» HOW TO COMPLETE THIS TASK: Scan the records for "FooService". Show the matching lines.
(Beginning of SUPPLIED RECORDS)
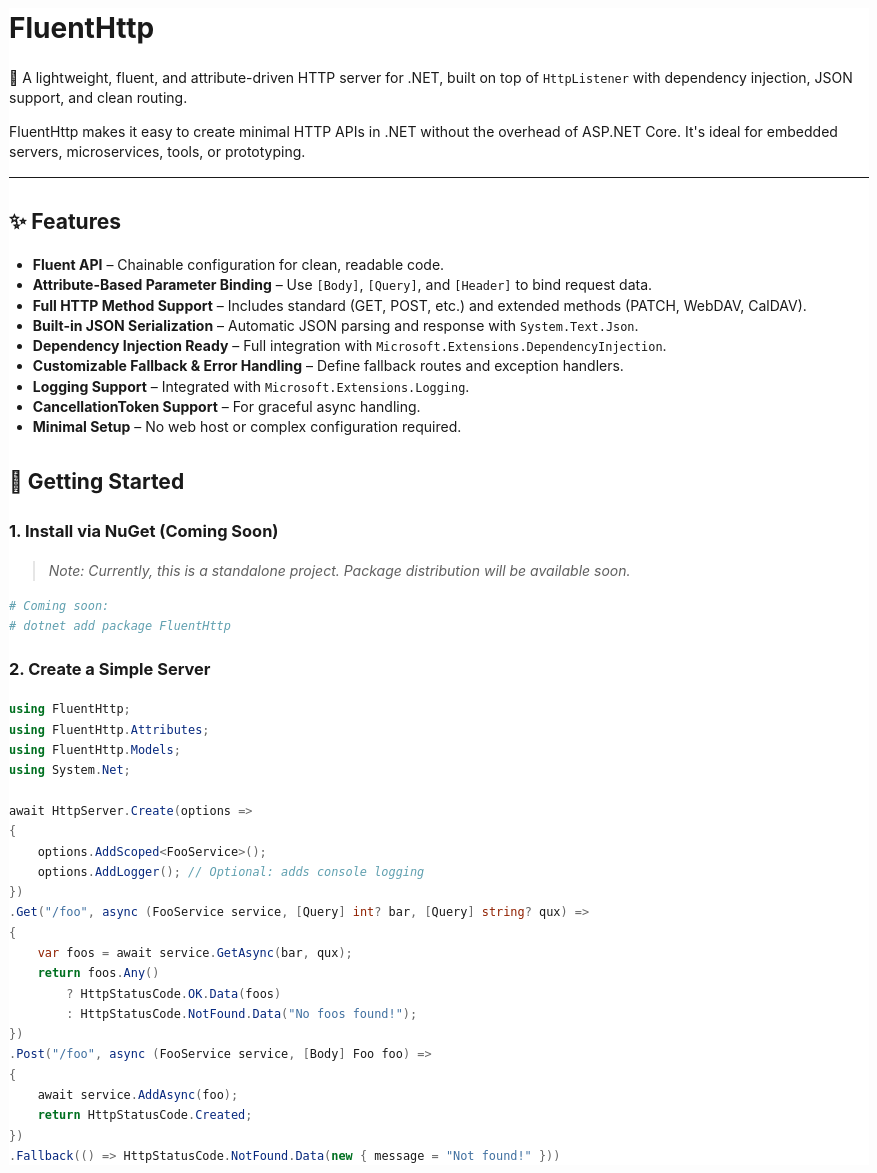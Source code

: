 # FluentHttp

🚀 A lightweight, fluent, and attribute-driven HTTP server for .NET, built on top of `HttpListener` with dependency injection, JSON support, and clean routing.

FluentHttp makes it easy to create minimal HTTP APIs in .NET without the overhead of ASP.NET Core. It's ideal for embedded servers, microservices, tools, or prototyping.

---

## ✨ Features

- **Fluent API** – Chainable configuration for clean, readable code.
- **Attribute-Based Parameter Binding** – Use `[Body]`, `[Query]`, and `[Header]` to bind request data.
- **Full HTTP Method Support** – Includes standard (GET, POST, etc.) and extended methods (PATCH, WebDAV, CalDAV).
- **Built-in JSON Serialization** – Automatic JSON parsing and response with `System.Text.Json`.
- **Dependency Injection Ready** – Full integration with `Microsoft.Extensions.DependencyInjection`.
- **Customizable Fallback & Error Handling** – Define fallback routes and exception handlers.
- **Logging Support** – Integrated with `Microsoft.Extensions.Logging`.
- **CancellationToken Support** – For graceful async handling.
- **Minimal Setup** – No web host or complex configuration required.



## 🚀 Getting Started

### 1. Install via NuGet (Coming Soon)

> _Note: Currently, this is a standalone project. Package distribution will be available soon._

```bash
# Coming soon:
# dotnet add package FluentHttp
```



### 2. Create a Simple Server
```csharp
using FluentHttp;
using FluentHttp.Attributes;
using FluentHttp.Models;
using System.Net;

await HttpServer.Create(options =>
{
    options.AddScoped<FooService>();
    options.AddLogger(); // Optional: adds console logging
})
.Get("/foo", async (FooService service, [Query] int? bar, [Query] string? qux) =>
{
    var foos = await service.GetAsync(bar, qux);
    return foos.Any() 
        ? HttpStatusCode.OK.Data(foos)
        : HttpStatusCode.NotFound.Data("No foos found!");
})
.Post("/foo", async (FooService service, [Body] Foo foo) =>
{
    await service.AddAsync(foo);
    return HttpStatusCode.Created;
})
.Fallback(() => HttpStatusCode.NotFound.Data(new { message = "Not found!" }))
```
(End of SUPPLIED RECORDS)
» TASK RESPONSE:
    options.AddScoped<FooService>();
.Get("/foo", async (FooService service, [Query] int? bar, [Query] string? qux) =>
.Post("/foo", async (FooService service, [Body] Foo foo) =>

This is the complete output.